Takie zdjęcie znalazłem na Facebooku (patrz niżej). Ktoś napisał, ze tak wyglądała kontrola jakości w wytwórniach muzycznych. Zainteresowało mnie to. Okazało się, ze ponad 20 stron wyszukiwania Google prowadzi do stron typu Pinterest, Facebook, Twitter i temu podobnych, gdzie to zdjęcie jest memem kpiącym z Apple. Dołączony podpis głosił: "Tak działa Shazam!"
Dopiero na 21 stronie wyników znalazłem link do japońskiej strony, gdzie to zdjęcie było niejasno powiązane z historią gramofonów ELAC Miracord. A na stronie 22 był link do strony niemieckiej, wskazującej, że to jest laboratorium do nauki języków obcych w szkole średniej.

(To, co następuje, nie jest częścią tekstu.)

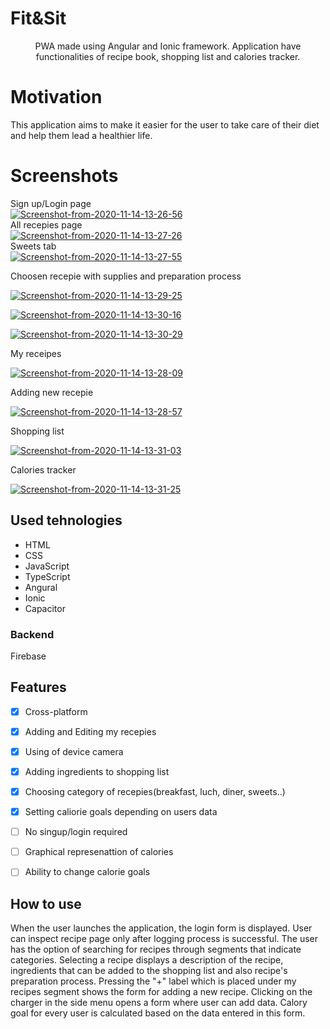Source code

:# Fit&Sit
<p align="center">
PWA made using Angular and Ionic framework. Application have functionalities of recipe book, shopping list and calories tracker.
</p>

# Motivation

<p>
This application aims to make it easier for the user to take care of their diet and help them lead a healthier life.
</p>

# Screenshots

Sign up/Login page
<br>
<a href="https://ibb.co/YBRTkPj"><img src="https://i.ibb.co/B2zKZcs/Screenshot-from-2020-11-14-13-26-56.png" alt="Screenshot-from-2020-11-14-13-26-56" border="0"></a>
<br>
All recepies page
<br>
<a href="https://imgbb.com/"><img src="https://i.ibb.co/FnCRXJx/Screenshot-from-2020-11-14-13-27-26.png" alt="Screenshot-from-2020-11-14-13-27-26" border="0"></a>
<br>
Sweets tab
<br>
<a href="https://ibb.co/dWXW1y0"><img src="https://i.ibb.co/7YBY8FJ/Screenshot-from-2020-11-14-13-27-55.png" alt="Screenshot-from-2020-11-14-13-27-55" border="0"></a>
<br>

Choosen recepie with supplies and preparation process
<br>

<a href="https://ibb.co/JvDdrC2"><img src="https://i.ibb.co/bsc3N7L/Screenshot-from-2020-11-14-13-29-25.png" alt="Screenshot-from-2020-11-14-13-29-25" border="0"></a>
<br>

<a href="https://ibb.co/3SQwppF"><img src="https://i.ibb.co/zPD1XX2/Screenshot-from-2020-11-14-13-30-16.png" alt="Screenshot-from-2020-11-14-13-30-16" border="0"></a>
<br>

<a href="https://imgbb.com/"><img src="https://i.ibb.co/vQ97HJz/Screenshot-from-2020-11-14-13-30-29.png" alt="Screenshot-from-2020-11-14-13-30-29" border="0"></a>
<br>

My receipes
<br>

<a href="https://ibb.co/XWmmkKL"><img src="https://i.ibb.co/x2VV8BL/Screenshot-from-2020-11-14-13-28-09.png" alt="Screenshot-from-2020-11-14-13-28-09" border="0"></a>
<br>

Adding new recepie
<br>

<a href="https://ibb.co/n6rzXbK"><img src="https://i.ibb.co/NtxZ0sG/Screenshot-from-2020-11-14-13-28-57.png" alt="Screenshot-from-2020-11-14-13-28-57" border="0"></a>
<br>

Shopping list
<br>

<a href="https://imgbb.com/"><img src="https://i.ibb.co/mSC9cqh/Screenshot-from-2020-11-14-13-31-03.png" alt="Screenshot-from-2020-11-14-13-31-03" border="0"></a>
<br>

Calories tracker
<br>

<a href="https://imgbb.com/"><img src="https://i.ibb.co/Ctj6zPQ/Screenshot-from-2020-11-14-13-31-25.png" alt="Screenshot-from-2020-11-14-13-31-25" border="0"></a>


## Used tehnologies


<ul>
  <li>HTML</li>
  <li>CSS</li>
  <li>JavaScript</li>
  <li>TypeScript</li>
  <li>Angural</li>
  <li>Ionic</li>
  <li>Capacitor</li> 
</ul>
<h3>Backend</h3>
<p>Firebase</p>

## Features

- [x] Cross-platform
- [x] Adding and Editing my recepies
- [x] Using of device camera
- [x] Adding ingredients to shopping list
- [x] Choosing category of recepies(breakfast, luch, diner, sweets..)
- [x] Setting caliorie goals depending on users data
- [ ] No singup/login required
- [ ] Graphical represenattion of calories
- [ ] Ability to change calorie goals


## How to use
<p>When the user launches the application, the login form is displayed.  User can inspect recipe page only after logging process is successful. The user has the option of searching for recipes through segments that indicate categories. Selecting a recipe displays a description of the recipe, ingredients that can be added to the shopping list and also recipe's preparation process. Pressing the "+" label which is placed under my recipes segment shows the form for adding a new recipe. Clicking on the charger in the side menu opens a form where user can add data. Calory goal for every user is calculated based on the data entered in this form.</p>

Jak się przyjrzymy, to faktycznie dziewczyny mają tam raczej mundurki, a gdzieś dalej stoi nauczycielka ubrana na biało.
A man can never have enough turntables.

Aczkolwiek muszę dodać uczciwie, że zdaniem jednej  z osób na FB, to może być jednak jakaś kontrola jakości płyt w Niemczech. Twierdził, ze pierwsza z płyt to wydanie Sinatry (Reprise) a na innych stanowiskach są płyty z logo Ariola. Nie jestem przekonany, ale też nie o to mi chodziło.
Chodziło mi raczej o to, że dziś pierwsze sensowne i poważne wyniki pozwalające domyślać się skąd i co to za zdjęcie pojawiły się po ponad 20 stronach wyszukiwania. Wcześniej Google serwowało wyniki śmieciowe, bo były popularniejsze.
A man can never have enough turntables.

Właściciel tego gramofonu na pewno dał zrobić z siebie głupka. Łagodnie mówiąc...

Ale kolce... no no no! Jak rogi nosorożca. Ciekawe, czy też działają na potencję.  :D
A man can never have enough turntables.